Reconfigure the project to use your developer signing keys:

• Open xcode/CoMaps.xcworkspace in Xcode.
• Click on the "Maps" project and select the "CoMaps" target.
• Open "Signing & Capabilities" tab.
• Choose a unique bundle identifier (not app.comaps.debug) and your team.
• Select "Automatically manage signing".
• Click on "CoMapsTests" target.
• Choose a unique bundle identifier based on the one you chose previously (e.g. app.comapsdev.tests) and your team.
• Click on "CoMapsWidgetExtension" target.
• Choose a unique bundle identifier based on the one you chose previously (e.g. app.comapsdev.debug.widgetextension) and your team.

If you want to run CoMaps on a real device, you have to remove the CarPlay entitlement. Open iphone/Maps/CoMaps-Debug.entitlements and remove the com.apple.developer.carplay-maps entry. Now you can sign your app again in the "Signing & Capabilities" tab. Testing CarPlay on a real device requires requesting entitlements from Apple.

Building and running

Open xcode/CoMaps.xcworkspace in Xcode.

Select "CoMaps" product scheme.

• Choose "Your Mac (Designed for iPad)" to run on Mac without using Simulator.
• Choose either "iPhone _" or "iPad _" to run in the Simulator.

Compile and run the project ("Product" → "Run").

CarPlay

To test CarPlay, simply select "I/O" → "External Displays" → "CarPlay" in the Simulator

Spoofing GPS

The Simulator supports setting a specific location or spoofing a GPX track.

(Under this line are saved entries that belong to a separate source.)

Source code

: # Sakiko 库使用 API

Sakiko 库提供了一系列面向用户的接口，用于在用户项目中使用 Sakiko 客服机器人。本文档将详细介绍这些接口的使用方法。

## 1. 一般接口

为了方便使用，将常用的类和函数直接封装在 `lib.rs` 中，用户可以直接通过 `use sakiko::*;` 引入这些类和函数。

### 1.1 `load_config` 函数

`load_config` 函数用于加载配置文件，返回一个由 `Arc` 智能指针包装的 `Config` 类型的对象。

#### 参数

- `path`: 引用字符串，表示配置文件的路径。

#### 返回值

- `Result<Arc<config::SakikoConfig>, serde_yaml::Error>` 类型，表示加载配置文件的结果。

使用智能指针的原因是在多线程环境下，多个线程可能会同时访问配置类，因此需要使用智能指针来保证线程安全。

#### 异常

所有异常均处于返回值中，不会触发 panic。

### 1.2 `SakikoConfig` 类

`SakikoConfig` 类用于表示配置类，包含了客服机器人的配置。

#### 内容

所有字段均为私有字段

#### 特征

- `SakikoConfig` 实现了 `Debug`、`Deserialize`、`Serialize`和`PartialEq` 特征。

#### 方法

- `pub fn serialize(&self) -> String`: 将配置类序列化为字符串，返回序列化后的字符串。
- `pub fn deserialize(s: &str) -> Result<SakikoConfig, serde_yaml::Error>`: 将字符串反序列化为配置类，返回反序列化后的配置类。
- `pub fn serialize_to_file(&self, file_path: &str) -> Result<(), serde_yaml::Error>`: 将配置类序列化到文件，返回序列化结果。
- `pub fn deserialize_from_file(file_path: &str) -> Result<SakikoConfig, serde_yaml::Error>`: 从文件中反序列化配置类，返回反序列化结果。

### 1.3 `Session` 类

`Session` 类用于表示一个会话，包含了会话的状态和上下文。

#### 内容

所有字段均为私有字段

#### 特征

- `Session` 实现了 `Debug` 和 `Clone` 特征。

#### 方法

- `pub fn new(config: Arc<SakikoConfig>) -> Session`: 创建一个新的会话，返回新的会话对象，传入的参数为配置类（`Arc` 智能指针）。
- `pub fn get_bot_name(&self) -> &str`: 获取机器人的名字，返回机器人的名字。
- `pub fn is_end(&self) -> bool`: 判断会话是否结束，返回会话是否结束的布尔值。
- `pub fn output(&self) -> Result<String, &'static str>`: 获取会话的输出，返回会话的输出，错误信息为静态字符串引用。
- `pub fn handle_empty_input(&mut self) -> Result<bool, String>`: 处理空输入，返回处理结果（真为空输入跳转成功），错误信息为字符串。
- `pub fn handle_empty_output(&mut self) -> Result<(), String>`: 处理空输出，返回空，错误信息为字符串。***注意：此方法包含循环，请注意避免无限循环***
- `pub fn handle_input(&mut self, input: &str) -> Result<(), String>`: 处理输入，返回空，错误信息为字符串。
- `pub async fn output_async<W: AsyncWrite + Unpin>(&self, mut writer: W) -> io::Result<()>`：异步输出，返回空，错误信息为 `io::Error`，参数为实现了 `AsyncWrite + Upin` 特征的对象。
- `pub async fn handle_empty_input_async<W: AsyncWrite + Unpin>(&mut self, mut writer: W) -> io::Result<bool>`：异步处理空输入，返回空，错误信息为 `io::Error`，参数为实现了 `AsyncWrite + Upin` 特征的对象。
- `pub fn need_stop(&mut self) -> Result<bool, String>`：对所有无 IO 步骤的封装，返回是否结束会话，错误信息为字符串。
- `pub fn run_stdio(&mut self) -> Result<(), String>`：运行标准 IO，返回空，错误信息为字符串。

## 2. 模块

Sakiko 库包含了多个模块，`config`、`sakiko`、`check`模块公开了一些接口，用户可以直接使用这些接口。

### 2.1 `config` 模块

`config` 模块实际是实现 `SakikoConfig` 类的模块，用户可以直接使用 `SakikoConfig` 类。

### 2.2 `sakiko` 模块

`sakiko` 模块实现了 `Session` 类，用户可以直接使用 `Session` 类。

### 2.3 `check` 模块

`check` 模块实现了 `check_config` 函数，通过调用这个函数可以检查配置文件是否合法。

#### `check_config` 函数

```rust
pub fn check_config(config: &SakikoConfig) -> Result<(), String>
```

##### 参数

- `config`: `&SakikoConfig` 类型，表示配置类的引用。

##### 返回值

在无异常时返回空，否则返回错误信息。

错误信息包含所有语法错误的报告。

This is especially handy when testing CarPlay

To select an Apple predetermined track or specific custom location, choose "Features" → "Location" in the Simulator

To simulate a custom GPX track use python3 tools/python/ios_simulator_load_gpx.py <path to your gpx> which is a wrapper for xcrun simctl location. Default values are 60 km/h and 0.1s update intervals, but can be customized

Desktop app

See install_desktop to install and build Desktop app for Linux and Mac OS

Map data and styles

See readme for the map generator and styles if you need to customize the map files and styles.